Incidente em Betesda

por Zé Luís

Era só mais um dia diante da teimosa esperança de ver-se livre da sua miséria.

Ao seu lado, mais miseráveis e desvalidos, uns mais desgraçados, outros menos, em volta da promessa mágica de uma cura instantânea, a combinação entre uma coisa usual, ordinária, águas em um tanque, sejam tocadas por algo extraordinária, o simples toque de uma criatura qualquer do mundo perfeito, do Reino onde não perambulam seres caídos nas ruas, como o que acontece por aqui.

Acreditava-se que o simples toque nas águas dessas criaturas, fosse poço, tanque ou rio, seria suficiente para deixá-las - momentaneamente - com propriedades curativas.

Era isso que os desvalidos esperavam. Era isso que aquele paralítico – com quase quatro décadas de doença - observava: o sinal das águas que se movimentariam com o farfalhar das asas de um anjo, para entrar na corrida e alcançar a cura derradeira, só possível ao primeiro que chegasse.

Um dia qualquer, tanto faz para nós ocidentais, se era domingo ou quinta-feira. Para ele, judeu, era sábado, dia sagrado, mais um dia para se aguardar o (im?)possível anjo. Se ele tem fé? Ele não tem mais nenhum lugar para depositar a única coisa que o mantém vivo: esperança, e então fica ali, aguardando, aguardando...

Um desconhecido observava sua figura deitada. Alguém de fora da cidade, possivelmente em visita a Jerusalém.
- Quer ficar são? - perguntou o homem.

Por que aquela voz parecia tão familiar ninguém consegue explicar. Um timbre de antes de se ter nascido, embora sua enfermidade fosse mais velha que aquele moço, que beirava os trinta anos. Uma ideia que só faz sentido após a morte. O paralítico explica :
- O senhor deve saber: na corrida para chegar ao tanque tocado por um anjo, nunca chego a tempo de ser o primeiro, não tenho quem me leve... - quem sabe ele se prontifica a me carregar, deve ter pensado.

Ter um home care não é fácil (nem tão pouco barato). Um amigo disponível 24 horas por dia não é tarefa simples quando a única coisa que de tem são as misérias pessoais, e cada miserável tem suas pequenas necessidades: não dava para abrir mão de um milagre como se abre de uma única refeição diária. Há companheirismo na miséria? Claro. Mas nem todos tem o ideal de permanecer em seu estado caótico quando existe a chance de sair disso para sempre.

- Levanta. Pega esse lugar onde você está deitado, anda.

Por que não pensaram nisso antes? Simples: Pense no esvaziamento de hospitais apenas com esse comando. Talvez você, leitor cético, riria de tamanha audácia, mas o impensável acontece.

Quem dá a ordem não é um louco, é alguém conhecido por seus discursos lúcidos, embora aquele homem não soubesse de quem se tratava.

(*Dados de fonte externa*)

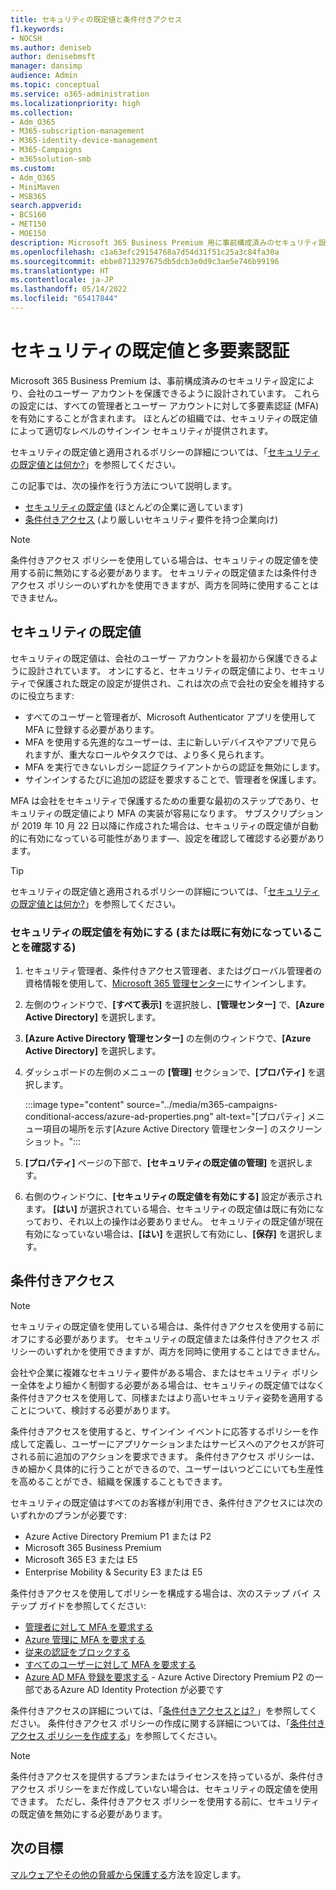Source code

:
 ```yaml
---
title: セキュリティの既定値と条件付きアクセス
f1.keywords:
- NOCSH
ms.author: deniseb
author: denisebmsft
manager: dansimp
audience: Admin
ms.topic: conceptual
ms.service: o365-administration
ms.localizationpriority: high
ms.collection:
- Adm_O365
- M365-subscription-management
- M365-identity-device-management
- M365-Campaigns
- m365solution-smb
ms.custom:
- Adm_O365
- MiniMaven
- MSB365
search.appverid:
- BCS160
- MET150
- MOE150
description: Microsoft 365 Business Premium 用に事前構成済みのセキュリティ設定を提供することで、セキュリティの既定値が ID 関連の攻撃から組織を保護する方法について説明します。
ms.openlocfilehash: c1a63efc29154768a7d54d31f51c25a3c84fa30a
ms.sourcegitcommit: ebbe8713297675db5dcb3e0d9c3ae5e746b99196
ms.translationtype: HT
ms.contentlocale: ja-JP
ms.lasthandoff: 05/14/2022
ms.locfileid: "65417844"
---
```

# <a name="security-defaults-and-multi-factor-authentication"></a>セキュリティの既定値と多要素認証

Microsoft 365 Business Premium は、事前構成済みのセキュリティ設定により、会社のユーザー アカウントを保護できるように設計されています。 これらの設定には、すべての管理者とユーザー アカウントに対して多要素認証 (MFA) を有効にすることが含まれます。 ほとんどの組織では、セキュリティの既定値によって適切なレベルのサインイン セキュリティが提供されます。

セキュリティの既定値と適用されるポリシーの詳細については、「[セキュリティの既定値とは何か?](/azure/active-directory/fundamentals/concept-fundamentals-security-defaults)」を参照してください。

この記事では、次の操作を行う方法について説明します。

- [セキュリティの既定値](#security-defaults) (ほとんどの企業に適しています)
- [条件付きアクセス](#conditional-access) (より厳しいセキュリティ要件を持つ企業向け)

> [!NOTE]
> 条件付きアクセス ポリシーを使用している場合は、セキュリティの既定値を使用する前に無効にする必要があります。 セキュリティの既定値または条件付きアクセス ポリシーのいずれかを使用できますが、両方を同時に使用することはできません。

## <a name="security-defaults"></a>セキュリティの既定値

セキュリティの既定値は、会社のユーザー アカウントを最初から保護できるように設計されています。 オンにすると、セキュリティの既定値により、セキュリティで保護された既定の設定が提供され、これは次の点で会社の安全を維持するのに役立ちます:

- すべてのユーザーと管理者が、Microsoft Authenticator アプリを使用して MFA に登録する必要があります。
- MFA を使用する先進的なユーザーは、主に新しいデバイスやアプリで見られますが、重大なロールやタスクでは、より多く見られます。
- MFA を実行できないレガシー認証クライアントからの認証を無効にします。
- サインインするたびに追加の認証を要求することで、管理者を保護します。

MFA は会社をセキュリティで保護するための重要な最初のステップであり、セキュリティの既定値により MFA の実装が容易になります。 サブスクリプションが 2019 年 10 月 22 日以降に作成された場合は、セキュリティの既定値が自動的に有効になっている可能性があります&mdash;、設定を確認して確認する必要があります。

> [!TIP]
> セキュリティの既定値と適用されるポリシーの詳細については、「[セキュリティの既定値とは何か?](/azure/active-directory/fundamentals/concept-fundamentals-security-defaults)」を参照してください。

### <a name="to-enable-security-defaults-or-confirm-theyre-already-enabled"></a>セキュリティの既定値を有効にする (または既に有効になっていることを確認する)

1. セキュリティ管理者、条件付きアクセス管理者、またはグローバル管理者の資格情報を使用して、<a href="https://go.microsoft.com/fwlink/p/?linkid=2024339" target="_blank">Microsoft 365 管理センター</a>にサインインします。

2. 左側のウィンドウで、**[すべて表示]** を選択肢し、**[管理センター]** で、**[Azure Active Directory]** を選択します。

3. **[Azure Active Directory 管理センター]** の左側のウィンドウで、**[Azure Active Directory]** を選択します。

4. ダッシュボードの左側のメニューの **[管理]** セクションで、**[プロパティ]** を選択します。

    :::image type="content" source="../media/m365-campaigns-conditional-access/azure-ad-properties.png" alt-text="[プロパティ] メニュー項目の場所を示す[Azure Active Directory 管理センター] のスクリーンショット。":::

5. **[プロパティ]** ページの下部で、**[セキュリティの既定値の管理]** を選択します。

6. 右側のウィンドウに、**[セキュリティの既定値を有効にする]** 設定が表示されます。 **[はい]** が選択されている場合、セキュリティの既定値は既に有効になっており、それ以上の操作は必要ありません。 セキュリティの既定値が現在有効になっていない場合は、**[はい]** を選択して有効にし、**[保存]** を選択します。

## <a name="conditional-access"></a>条件付きアクセス

> [!NOTE]
> セキュリティの既定値を使用している場合は、条件付きアクセスを使用する前にオフにする必要があります。 セキュリティの既定値または条件付きアクセス ポリシーのいずれかを使用できますが、両方を同時に使用することはできません。

会社や企業に複雑なセキュリティ要件がある場合、またはセキュリティ ポリシー全体をより細かく制御する必要がある場合は、セキュリティの既定値ではなく条件付きアクセスを使用して、同様またはより高いセキュリティ姿勢を適用することについて、検討する必要があります。

条件付きアクセスを使用すると、サインイン イベントに応答するポリシーを作成して定義し、ユーザーにアプリケーションまたはサービスへのアクセスが許可される前に追加のアクションを要求できます。 条件付きアクセス ポリシーは、きめ細かく具体的に行うことができるので、ユーザーはいつどこにいても生産性を高めることができ、組織を保護することもできます。

セキュリティの既定値はすべてのお客様が利用でき、条件付きアクセスには次のいずれかのプランが必要です:

- Azure Active Directory Premium P1 または P2
- Microsoft 365 Business Premium
- Microsoft 365 E3 または E5
- Enterprise Mobility & Security E3 または E5

条件付きアクセスを使用してポリシーを構成する場合は、次のステップ バイ ステップ ガイドを参照してください:

- [管理者に対して MFA を要求する](/azure/active-directory/conditional-access/howto-conditional-access-policy-admin-mfa)
- [Azure 管理に MFA を要求する](/azure/active-directory/conditional-access/howto-conditional-access-policy-azure-management)
- [従来の認証をブロックする](/azure/active-directory/conditional-access/howto-conditional-access-policy-block-legacy)
- [すべてのユーザーに対して MFA を要求する](/azure/active-directory/conditional-access/howto-conditional-access-policy-all-users-mfa)
- [Azure AD MFA 登録を要求する](/azure/active-directory/identity-protection/howto-identity-protection-configure-mfa-policy) - Azure Active Directory Premium P2 の一部であるAzure AD Identity Protection が必要です

条件付きアクセスの詳細については、「[条件付きアクセスとは? ](/azure/active-directory/conditional-access/overview)」を参照してください。 条件付きアクセス ポリシーの作成に関する詳細については、「[条件付きアクセス ポリシーを作成する](/azure/active-directory/authentication/tutorial-enable-azure-mfa#create-a-conditional-access-policy)」を参照してください。

> [!NOTE]
> 条件付きアクセスを提供するプランまたはライセンスを持っているが、条件付きアクセス ポリシーをまだ作成していない場合は、セキュリティの既定値を使用できます。 ただし、条件付きアクセス ポリシーを使用する前に、セキュリティの既定値を無効にする必要があります。

## <a name="next-objective"></a>次の目標

[マルウェアやその他の脅威から保護する](m365bp-increase-protection.md)方法を設定します。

E então,,,

Inexplicável: ele levanta e anda, obedece involuntariamente ao comando. Procurem médicos e cientistas para explicar como em um segundo, não existe coluna que sustente aquelas pernas, e no outro, ele parece nunca ter experimentado a doença em toda a vida.

Assim eram com os que cruzavam o caminho daquele estranho homem de voz familiar. Em um momento não haviam mais demônios que atormentassem, lepras que assolassem, cegueiras que ficassem sem luz. Morto antes, vivo agora, impérios malignos arquitetados e edificados por décadas se derretiam com a eminência da luz de sua presença.

O tal paralítico estava pronto para o milagre: ele levanta e anda. Esquece do tanque, não tem mais sentido pajear aquele depósito de água, a competição pelo milagre não tem mais razão de ser perseguida.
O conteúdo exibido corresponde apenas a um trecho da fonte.